The IOC formally stripped Marion Jones of her five Olympic
medals yesterday, wiping her name from the record books following
her admission that she was a drug cheat.
The IOC also banned the disgraced American athlete from
attending next year's Beijing Olympics in any capacity and said it
could bar her from all future games.
Jones had already handed back the three gold medals and two
bronze she won at the 2000 Sydney Olympics.
She becomes the fourth American athlete in Olympic history to
have a medal taken away by the IOC, and the third for a doping
offense.
Last month, the International Association of Athletics
Federations erased all of Jones' results dating to September 2000,
but it was up to the IOC to formally disqualify her and erase her
Olympic medals.
The decision was announced by IOC president Jacques Rogge at the
end of a three-day executive board meeting in Lausanne,
Switzerland.
Jones won gold medals in the 100 meters, 200 meters and 4x400m
relay in Sydney, and bronze in the long jump and 4x100m relay.

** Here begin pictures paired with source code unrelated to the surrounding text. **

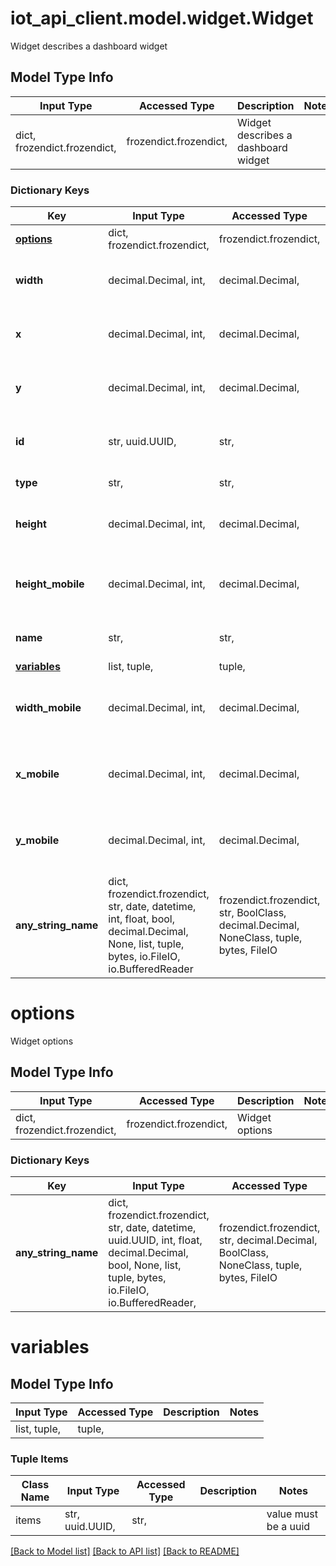 # iot_api_client.model.widget.Widget

Widget describes a dashboard widget

## Model Type Info
Input Type | Accessed Type | Description | Notes
------------ | ------------- | ------------- | -------------
dict, frozendict.frozendict,  | frozendict.frozendict,  | Widget describes a dashboard widget | 

### Dictionary Keys
Key | Input Type | Accessed Type | Description | Notes
------------ | ------------- | ------------- | ------------- | -------------
**[options](#options)** | dict, frozendict.frozendict,  | frozendict.frozendict,  | Widget options | 
**width** | decimal.Decimal, int,  | decimal.Decimal,  | Widget current width for desktop | value must be a 64 bit integer
**x** | decimal.Decimal, int,  | decimal.Decimal,  | Widget x position for desktop | value must be a 64 bit integer
**y** | decimal.Decimal, int,  | decimal.Decimal,  | Widget y position for desktop | value must be a 64 bit integer
**id** | str, uuid.UUID,  | str,  | The UUID of the widget, set by client | value must be a uuid
**type** | str,  | str,  | The type of the widget | 
**height** | decimal.Decimal, int,  | decimal.Decimal,  | Widget current height for desktop | value must be a 64 bit integer
**height_mobile** | decimal.Decimal, int,  | decimal.Decimal,  | Widget current height for mobile | [optional] value must be a 64 bit integer
**name** | str,  | str,  | The name of the widget | [optional] 
**[variables](#variables)** | list, tuple,  | tuple,  |  | [optional] 
**width_mobile** | decimal.Decimal, int,  | decimal.Decimal,  | Widget current width for mobile | [optional] value must be a 64 bit integer
**x_mobile** | decimal.Decimal, int,  | decimal.Decimal,  | Widget x position for mobile | [optional] value must be a 64 bit integer
**y_mobile** | decimal.Decimal, int,  | decimal.Decimal,  | Widget y position for mobile | [optional] value must be a 64 bit integer
**any_string_name** | dict, frozendict.frozendict, str, date, datetime, int, float, bool, decimal.Decimal, None, list, tuple, bytes, io.FileIO, io.BufferedReader | frozendict.frozendict, str, BoolClass, decimal.Decimal, NoneClass, tuple, bytes, FileIO | any string name can be used but the value must be the correct type | [optional]

# options

Widget options

## Model Type Info
Input Type | Accessed Type | Description | Notes
------------ | ------------- | ------------- | -------------
dict, frozendict.frozendict,  | frozendict.frozendict,  | Widget options | 

### Dictionary Keys
Key | Input Type | Accessed Type | Description | Notes
------------ | ------------- | ------------- | ------------- | -------------
**any_string_name** | dict, frozendict.frozendict, str, date, datetime, uuid.UUID, int, float, decimal.Decimal, bool, None, list, tuple, bytes, io.FileIO, io.BufferedReader,  | frozendict.frozendict, str, decimal.Decimal, BoolClass, NoneClass, tuple, bytes, FileIO | any string name can be used but the value must be the correct type | [optional]

# variables

## Model Type Info
Input Type | Accessed Type | Description | Notes
------------ | ------------- | ------------- | -------------
list, tuple,  | tuple,  |  | 

### Tuple Items
Class Name | Input Type | Accessed Type | Description | Notes
------------- | ------------- | ------------- | ------------- | -------------
items | str, uuid.UUID,  | str,  |  | value must be a uuid

[[Back to Model list]](../../README.md#documentation-for-models) [[Back to API list]](../../README.md#documentation-for-api-endpoints) [[Back to README]](../../README.md)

She
was the first female track and field athlete to win five medals at
a single Olympics.
In addition to those medals, the IOC also disqualified Jones
from her 7th-place finish in the long jump at the 2004 Athens
Olympics.
The IOC postponed a decision on redistributing her medals,
including whether to strip her American relay teammates and whether
to upgrade doping-tainted Greek sprinter Katerina Thanou to gold in
the 100.
The executive board declared Jones ineligible for the Beijing
Games "not only as an athlete but also in any other capacity."
Jones has retired as an athlete and is banned by US officials
from competition for two years. But the IOC wants to keep her from
going to the Olympics as a coach or in any other role, and said she
could face a lifetime Olympic ban pending the outcome of the BALCO
investigation.
The reshuffling of Jones' medals could affect the medal status
of more than three dozen other athletes.